The court was moved to take the case under consideration by the reports from Citizen Lab and other credible news organizations around the world, as well as the responses from international governments and legal institutions. Some of the plaintiffs who filed these writ petitions with the court claimed to be direct victims of the Pegasus spyware attack, while other applicants were Public Interest Litigants. So, in order to establish the legitimacy of the process, the majority of the petitioners asked for thorough investigations into the claims.

The right to privacy of citizens, freedom of the press, and restrictions on the administration’s use of national defence as a protective layer to obstruct disclosure of information are the three main essentials emphasized by the Supreme Court.

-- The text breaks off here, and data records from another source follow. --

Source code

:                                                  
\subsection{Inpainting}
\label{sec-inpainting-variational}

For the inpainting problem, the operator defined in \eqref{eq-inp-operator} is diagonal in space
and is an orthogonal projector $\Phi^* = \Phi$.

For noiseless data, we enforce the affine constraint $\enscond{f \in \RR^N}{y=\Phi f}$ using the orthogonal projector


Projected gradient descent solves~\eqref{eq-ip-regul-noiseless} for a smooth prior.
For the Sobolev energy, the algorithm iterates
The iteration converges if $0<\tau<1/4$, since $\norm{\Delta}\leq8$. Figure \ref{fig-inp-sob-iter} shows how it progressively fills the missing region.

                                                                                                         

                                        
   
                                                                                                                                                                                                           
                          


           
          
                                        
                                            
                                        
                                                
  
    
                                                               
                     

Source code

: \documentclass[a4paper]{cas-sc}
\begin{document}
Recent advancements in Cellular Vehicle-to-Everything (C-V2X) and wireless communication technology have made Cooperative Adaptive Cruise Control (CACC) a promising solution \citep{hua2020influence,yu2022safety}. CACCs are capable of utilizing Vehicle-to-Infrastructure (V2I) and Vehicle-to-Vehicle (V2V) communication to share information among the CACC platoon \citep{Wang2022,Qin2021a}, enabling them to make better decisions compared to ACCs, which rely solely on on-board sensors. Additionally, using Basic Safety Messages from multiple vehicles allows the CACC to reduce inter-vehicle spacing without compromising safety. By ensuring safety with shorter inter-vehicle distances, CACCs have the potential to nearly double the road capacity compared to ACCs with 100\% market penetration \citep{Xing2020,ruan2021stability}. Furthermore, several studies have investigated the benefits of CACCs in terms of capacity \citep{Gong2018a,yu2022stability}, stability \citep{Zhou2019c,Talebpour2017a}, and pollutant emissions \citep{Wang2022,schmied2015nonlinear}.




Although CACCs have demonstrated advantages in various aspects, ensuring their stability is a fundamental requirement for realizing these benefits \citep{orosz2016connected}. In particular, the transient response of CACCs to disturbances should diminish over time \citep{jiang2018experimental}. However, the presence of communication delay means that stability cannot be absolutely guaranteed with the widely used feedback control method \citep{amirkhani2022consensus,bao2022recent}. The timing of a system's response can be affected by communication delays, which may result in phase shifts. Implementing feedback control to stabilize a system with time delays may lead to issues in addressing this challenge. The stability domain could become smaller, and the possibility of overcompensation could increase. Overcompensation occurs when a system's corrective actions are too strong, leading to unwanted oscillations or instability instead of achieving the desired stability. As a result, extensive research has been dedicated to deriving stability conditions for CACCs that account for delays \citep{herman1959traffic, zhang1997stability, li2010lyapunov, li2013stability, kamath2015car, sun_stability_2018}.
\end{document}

The Union of India may refuse to disclose information by asserting national security or other specific exemptions under a certain act, the court ruled, but they must produce evidence to support their decision. It has established seven criteria of inquiry for the committee, including who bought Pegasus and whether the plaintiffs in the case were actually targeted by the program, among other things.

12. Maneka Gandhi v. Union of India.,(1978) 1 SCC 248.

13. Kharak Singh v. State of U.P. & Ors.,(1963) AIR 1295 SC.

14. Manohar Lal Sharma v. Union of India & Ors., W.P (civil) 314 of 2021.
 

COMMITTEE REPORT

The report of the technical committee is separated into three parts. The first section of the report includes publicly accessible research data concerning various types of spyware and how they operate. The second half of the report addresses the results from the 29 mobile phones that were provided to it for analysis. The committee’s findings and recommendations are presented in the third section. The technical committee claims in the third section that there is insufficient proof that the malware discovered in five of the mobile phones belongs to Pegasus.

SUGGESTIONS

Firstly, it is important to launch an impartial public inquiry to unbiasedly look into these accusations and restore public confidence. Second, establishing judicial oversight of surveillance is necessary to uphold the objective of due process of law. Only the judiciary may decide on such situations because of the seriousness of the situation. Third, A stringent data protection law is required to safeguard each person’s right to privacy, including shielding it from government surveillance and unauthorized data collecting. Fourthly, A decision to forbid the use of private spyware would be a positive development.

CONCLUSION

The government is the highest authority in a nation. People rely on their elected officials to protect their freedoms and rights. The state ought to be the very last organization to spy on a person. But as a result of recent instances of state invasion of privacy there is a perception that India’s democracy is in danger. The judiciary has made some helpful remarks, but not enough. Although it is somewhat apparent that data interception on some suspicious individuals is required and helpful for national security purposes to prevent violence, there must be some precautions and strict rules in place to guarantee that the state does not abuse this position. Now, the government must demonstrate its innocence and there is primary duty to enact legislation on data protection.

G. BHARGAVI,

(6th SEMESTER) III YEAR BA.LLB,

DAMODARAM SANJIVAYYA NATIONAL LAW UNIVERSITY, VISAKHAPATNAM.